(WORK ORDER): From the records below, state how many lines include the word "group", giving only that number.

MATERIAL FOR THIS TASK: Begin

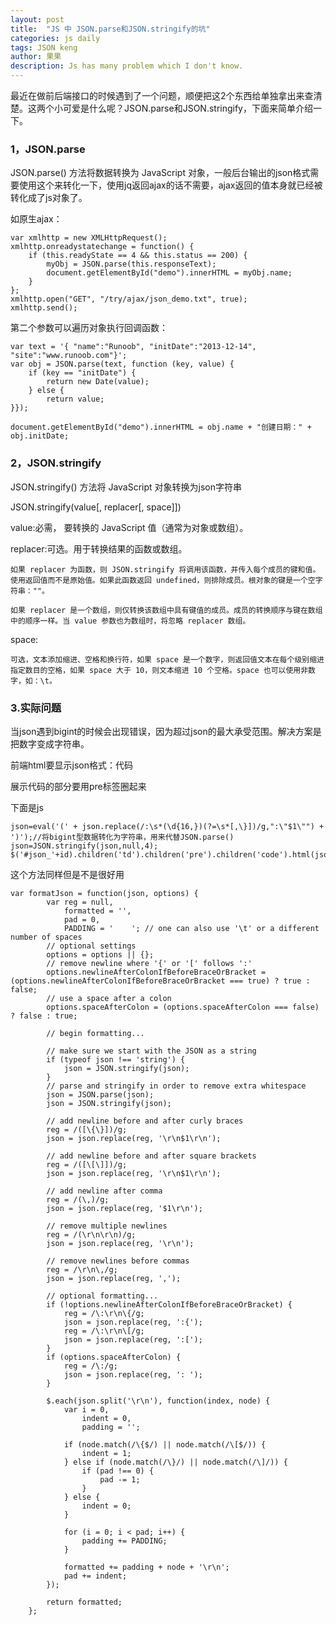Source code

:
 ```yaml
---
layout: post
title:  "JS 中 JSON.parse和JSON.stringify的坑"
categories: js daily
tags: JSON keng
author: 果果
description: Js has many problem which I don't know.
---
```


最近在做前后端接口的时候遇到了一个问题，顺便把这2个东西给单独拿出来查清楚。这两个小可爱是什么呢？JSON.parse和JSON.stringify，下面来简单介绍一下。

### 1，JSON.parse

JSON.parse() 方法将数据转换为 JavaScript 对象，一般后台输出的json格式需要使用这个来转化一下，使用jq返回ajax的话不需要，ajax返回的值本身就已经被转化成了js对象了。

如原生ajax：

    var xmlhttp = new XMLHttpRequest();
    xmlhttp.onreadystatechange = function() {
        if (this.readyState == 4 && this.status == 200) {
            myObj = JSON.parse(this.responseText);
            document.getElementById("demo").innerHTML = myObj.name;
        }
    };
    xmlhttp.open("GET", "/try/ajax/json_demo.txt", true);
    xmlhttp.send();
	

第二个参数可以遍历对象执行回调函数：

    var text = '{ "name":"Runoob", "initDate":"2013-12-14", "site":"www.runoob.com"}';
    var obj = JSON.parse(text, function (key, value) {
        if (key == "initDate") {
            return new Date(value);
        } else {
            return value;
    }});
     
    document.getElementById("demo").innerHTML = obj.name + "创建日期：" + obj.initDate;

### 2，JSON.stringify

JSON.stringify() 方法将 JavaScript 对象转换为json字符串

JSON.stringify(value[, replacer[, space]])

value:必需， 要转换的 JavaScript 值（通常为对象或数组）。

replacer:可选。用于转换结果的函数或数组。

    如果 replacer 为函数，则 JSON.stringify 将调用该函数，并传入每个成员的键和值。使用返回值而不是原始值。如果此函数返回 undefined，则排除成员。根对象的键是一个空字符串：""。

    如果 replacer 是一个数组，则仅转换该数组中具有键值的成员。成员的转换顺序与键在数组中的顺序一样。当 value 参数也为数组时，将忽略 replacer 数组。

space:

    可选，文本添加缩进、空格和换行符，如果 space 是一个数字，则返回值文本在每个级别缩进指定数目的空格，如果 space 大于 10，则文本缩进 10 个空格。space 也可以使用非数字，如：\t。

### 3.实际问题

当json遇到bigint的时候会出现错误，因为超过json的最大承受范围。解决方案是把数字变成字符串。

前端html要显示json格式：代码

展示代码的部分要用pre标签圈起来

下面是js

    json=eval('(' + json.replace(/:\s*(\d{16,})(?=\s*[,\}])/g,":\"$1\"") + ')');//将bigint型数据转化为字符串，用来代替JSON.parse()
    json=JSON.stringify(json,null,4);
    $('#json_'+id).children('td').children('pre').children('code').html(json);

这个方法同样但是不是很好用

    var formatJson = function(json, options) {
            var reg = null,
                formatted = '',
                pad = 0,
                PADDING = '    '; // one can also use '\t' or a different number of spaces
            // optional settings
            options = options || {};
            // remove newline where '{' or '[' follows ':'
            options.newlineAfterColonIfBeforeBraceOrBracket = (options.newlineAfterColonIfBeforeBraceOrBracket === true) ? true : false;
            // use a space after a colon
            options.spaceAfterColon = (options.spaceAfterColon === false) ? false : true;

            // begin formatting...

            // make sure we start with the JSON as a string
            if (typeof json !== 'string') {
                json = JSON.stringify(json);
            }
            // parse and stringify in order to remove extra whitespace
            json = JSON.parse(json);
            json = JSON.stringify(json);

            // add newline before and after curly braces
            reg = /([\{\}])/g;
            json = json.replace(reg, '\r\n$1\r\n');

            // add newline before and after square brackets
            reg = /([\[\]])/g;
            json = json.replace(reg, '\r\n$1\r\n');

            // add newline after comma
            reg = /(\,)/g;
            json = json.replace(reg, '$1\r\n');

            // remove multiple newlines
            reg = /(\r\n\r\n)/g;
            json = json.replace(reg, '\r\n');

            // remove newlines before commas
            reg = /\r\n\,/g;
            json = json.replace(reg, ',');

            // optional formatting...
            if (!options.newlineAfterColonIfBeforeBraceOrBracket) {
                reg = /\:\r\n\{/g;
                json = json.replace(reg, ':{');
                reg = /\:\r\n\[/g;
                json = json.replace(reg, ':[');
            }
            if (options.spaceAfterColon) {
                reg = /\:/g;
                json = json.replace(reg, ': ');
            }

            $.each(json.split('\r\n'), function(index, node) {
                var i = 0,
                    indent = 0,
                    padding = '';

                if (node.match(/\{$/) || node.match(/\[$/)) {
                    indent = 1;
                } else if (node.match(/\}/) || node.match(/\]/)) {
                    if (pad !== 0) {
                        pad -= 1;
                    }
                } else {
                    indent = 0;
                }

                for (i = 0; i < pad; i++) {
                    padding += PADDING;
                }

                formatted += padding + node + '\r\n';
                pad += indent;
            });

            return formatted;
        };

MATERIAL FOR THIS TASK: End
MATERIAL FOR THIS TASK: Begin

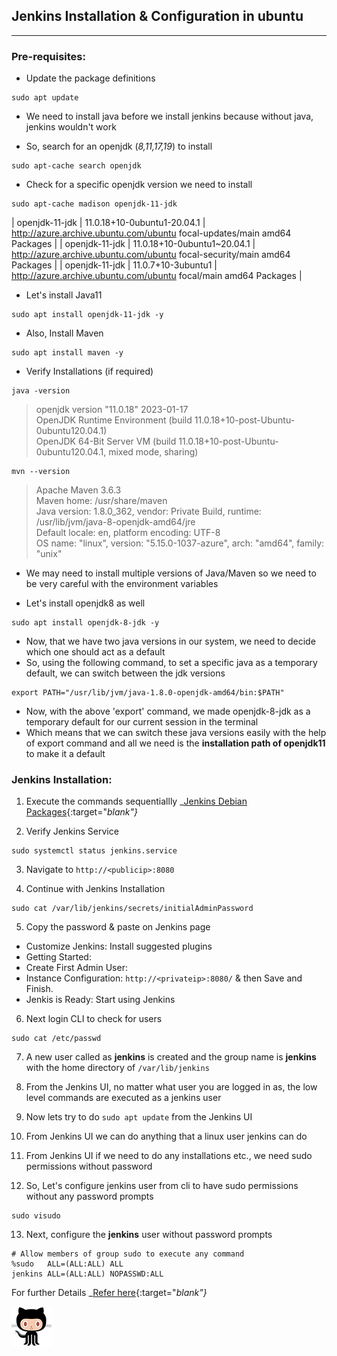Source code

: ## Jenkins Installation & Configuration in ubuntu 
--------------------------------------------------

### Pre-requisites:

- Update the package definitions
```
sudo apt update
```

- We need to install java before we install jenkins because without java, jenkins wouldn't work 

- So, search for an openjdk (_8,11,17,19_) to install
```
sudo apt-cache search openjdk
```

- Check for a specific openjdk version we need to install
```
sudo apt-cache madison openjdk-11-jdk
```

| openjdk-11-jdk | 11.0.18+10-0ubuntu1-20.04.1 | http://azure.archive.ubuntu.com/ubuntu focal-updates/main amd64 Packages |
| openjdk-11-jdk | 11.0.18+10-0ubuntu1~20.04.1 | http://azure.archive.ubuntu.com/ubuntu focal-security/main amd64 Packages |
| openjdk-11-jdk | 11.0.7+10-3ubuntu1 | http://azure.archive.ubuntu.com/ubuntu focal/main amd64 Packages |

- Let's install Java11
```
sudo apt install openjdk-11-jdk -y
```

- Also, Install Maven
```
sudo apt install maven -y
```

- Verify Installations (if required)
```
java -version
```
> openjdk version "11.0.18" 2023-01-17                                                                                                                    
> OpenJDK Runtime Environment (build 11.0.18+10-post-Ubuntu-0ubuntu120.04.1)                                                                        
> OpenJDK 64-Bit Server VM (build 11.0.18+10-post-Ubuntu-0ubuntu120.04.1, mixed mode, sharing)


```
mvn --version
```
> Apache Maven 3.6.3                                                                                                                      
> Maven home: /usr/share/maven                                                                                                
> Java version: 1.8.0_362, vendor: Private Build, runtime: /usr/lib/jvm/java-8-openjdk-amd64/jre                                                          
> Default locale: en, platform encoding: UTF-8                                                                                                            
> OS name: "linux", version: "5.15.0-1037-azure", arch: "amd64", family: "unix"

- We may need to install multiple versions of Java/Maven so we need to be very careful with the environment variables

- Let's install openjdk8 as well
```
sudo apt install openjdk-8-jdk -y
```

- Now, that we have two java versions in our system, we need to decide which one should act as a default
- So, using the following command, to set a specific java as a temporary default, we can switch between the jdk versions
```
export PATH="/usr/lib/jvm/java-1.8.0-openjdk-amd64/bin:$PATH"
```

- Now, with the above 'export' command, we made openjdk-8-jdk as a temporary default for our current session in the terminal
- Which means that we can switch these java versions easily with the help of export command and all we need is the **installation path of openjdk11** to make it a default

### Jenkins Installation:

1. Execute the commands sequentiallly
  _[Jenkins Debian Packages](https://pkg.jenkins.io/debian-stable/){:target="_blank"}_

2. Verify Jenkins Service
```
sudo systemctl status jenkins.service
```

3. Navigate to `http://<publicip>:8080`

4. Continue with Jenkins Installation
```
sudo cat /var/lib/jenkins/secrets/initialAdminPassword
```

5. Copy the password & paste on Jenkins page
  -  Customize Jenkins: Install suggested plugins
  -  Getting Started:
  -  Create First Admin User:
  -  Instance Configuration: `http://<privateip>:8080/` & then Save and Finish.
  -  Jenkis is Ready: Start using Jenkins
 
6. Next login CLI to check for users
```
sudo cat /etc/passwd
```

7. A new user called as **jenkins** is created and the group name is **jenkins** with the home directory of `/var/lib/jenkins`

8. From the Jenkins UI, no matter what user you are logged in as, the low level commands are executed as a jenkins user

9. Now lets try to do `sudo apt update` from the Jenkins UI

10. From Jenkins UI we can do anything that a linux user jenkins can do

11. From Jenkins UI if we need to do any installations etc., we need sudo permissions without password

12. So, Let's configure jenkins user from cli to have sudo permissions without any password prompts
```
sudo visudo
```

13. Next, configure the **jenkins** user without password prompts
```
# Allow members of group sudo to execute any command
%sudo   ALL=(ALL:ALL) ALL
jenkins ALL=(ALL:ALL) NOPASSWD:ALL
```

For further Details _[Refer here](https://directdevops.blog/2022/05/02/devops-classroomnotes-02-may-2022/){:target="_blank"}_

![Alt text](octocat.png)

MATERIAL FOR THIS TASK: End

(RESPONSE): 2